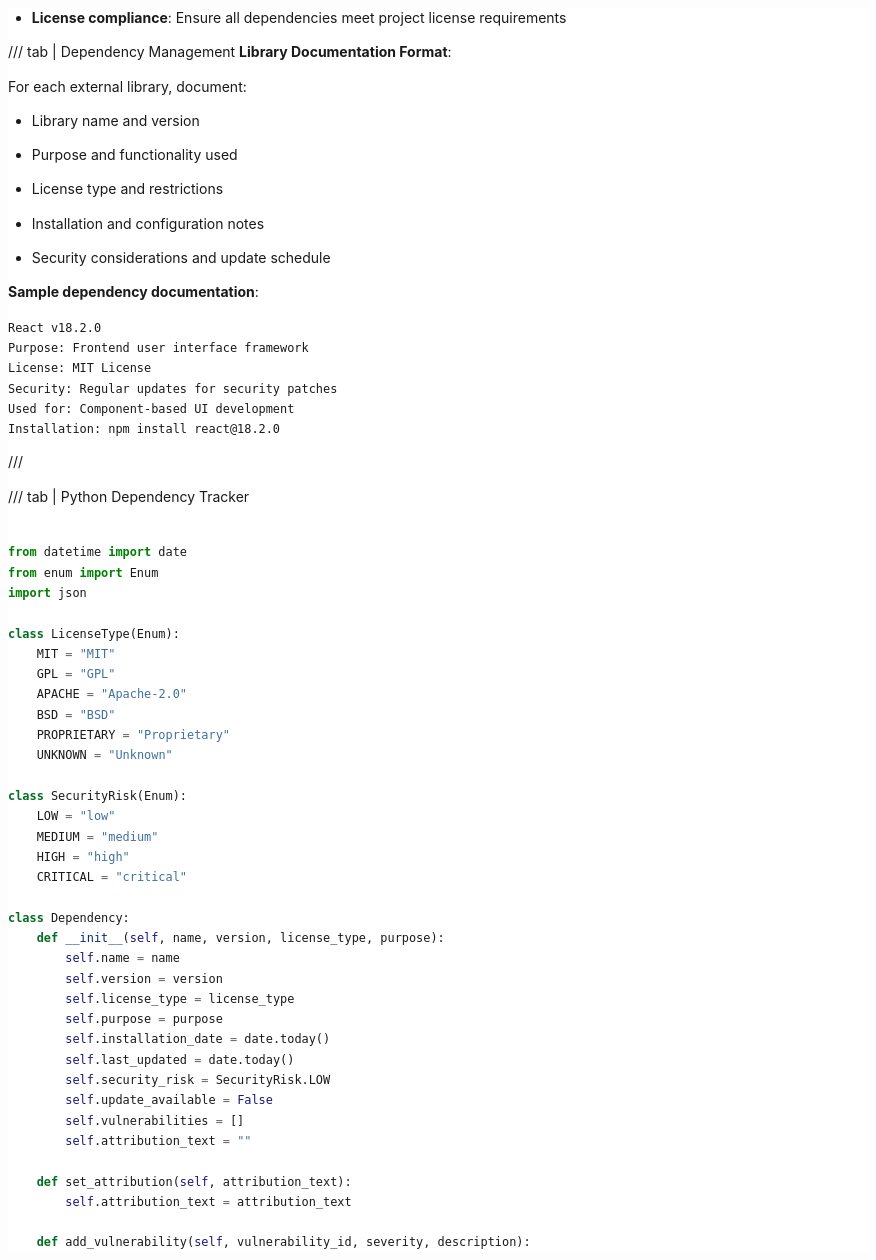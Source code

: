- **License compliance**: Ensure all dependencies meet project license requirements

/// tab | Dependency Management
**Library Documentation Format**:

For each external library, document:

- Library name and version

- Purpose and functionality used

- License type and restrictions

- Installation and configuration notes

- Security considerations and update schedule

**Sample dependency documentation**:

```
React v18.2.0
Purpose: Frontend user interface framework
License: MIT License
Security: Regular updates for security patches
Used for: Component-based UI development
Installation: npm install react@18.2.0

```

///

/// tab | Python Dependency Tracker

```py

from datetime import date
from enum import Enum
import json

class LicenseType(Enum):
    MIT = "MIT"
    GPL = "GPL"
    APACHE = "Apache-2.0"
    BSD = "BSD"
    PROPRIETARY = "Proprietary"
    UNKNOWN = "Unknown"

class SecurityRisk(Enum):
    LOW = "low"
    MEDIUM = "medium"
    HIGH = "high"
    CRITICAL = "critical"

class Dependency:
    def __init__(self, name, version, license_type, purpose):
        self.name = name
        self.version = version
        self.license_type = license_type
        self.purpose = purpose
        self.installation_date = date.today()
        self.last_updated = date.today()
        self.security_risk = SecurityRisk.LOW
        self.update_available = False
        self.vulnerabilities = []
        self.attribution_text = ""
    
    def set_attribution(self, attribution_text):
        self.attribution_text = attribution_text
    
    def add_vulnerability(self, vulnerability_id, severity, description):
```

########

* _Instructions to follow_:
Keep every word of the records above exactly, and return them with no pictures.

* _Answer for this exercise_:
Source code

:- **License compliance**: Ensure all dependencies meet project license requirements

/// tab | Dependency Management
**Library Documentation Format**:

For each external library, document:

- Library name and version

- Purpose and functionality used

- License type and restrictions

- Installation and configuration notes

- Security considerations and update schedule

**Sample dependency documentation**:

```
React v18.2.0
Purpose: Frontend user interface framework
License: MIT License
Security: Regular updates for security patches
Used for: Component-based UI development
Installation: npm install react@18.2.0

```

///

/// tab | Python Dependency Tracker

```py

from datetime import date
from enum import Enum
import json

class LicenseType(Enum):
    MIT = "MIT"
    GPL = "GPL"
    APACHE = "Apache-2.0"
    BSD = "BSD"
    PROPRIETARY = "Proprietary"
    UNKNOWN = "Unknown"

class SecurityRisk(Enum):
    LOW = "low"
    MEDIUM = "medium"
    HIGH = "high"
    CRITICAL = "critical"

class Dependency:
    def __init__(self, name, version, license_type, purpose):
        self.name = name
        self.version = version
        self.license_type = license_type
        self.purpose = purpose
        self.installation_date = date.today()
        self.last_updated = date.today()
        self.security_risk = SecurityRisk.LOW
        self.update_available = False
        self.vulnerabilities = []
        self.attribution_text = ""
    
    def set_attribution(self, attribution_text):
        self.attribution_text = attribution_text
    
    def add_vulnerability(self, vulnerability_id, severity, description):
```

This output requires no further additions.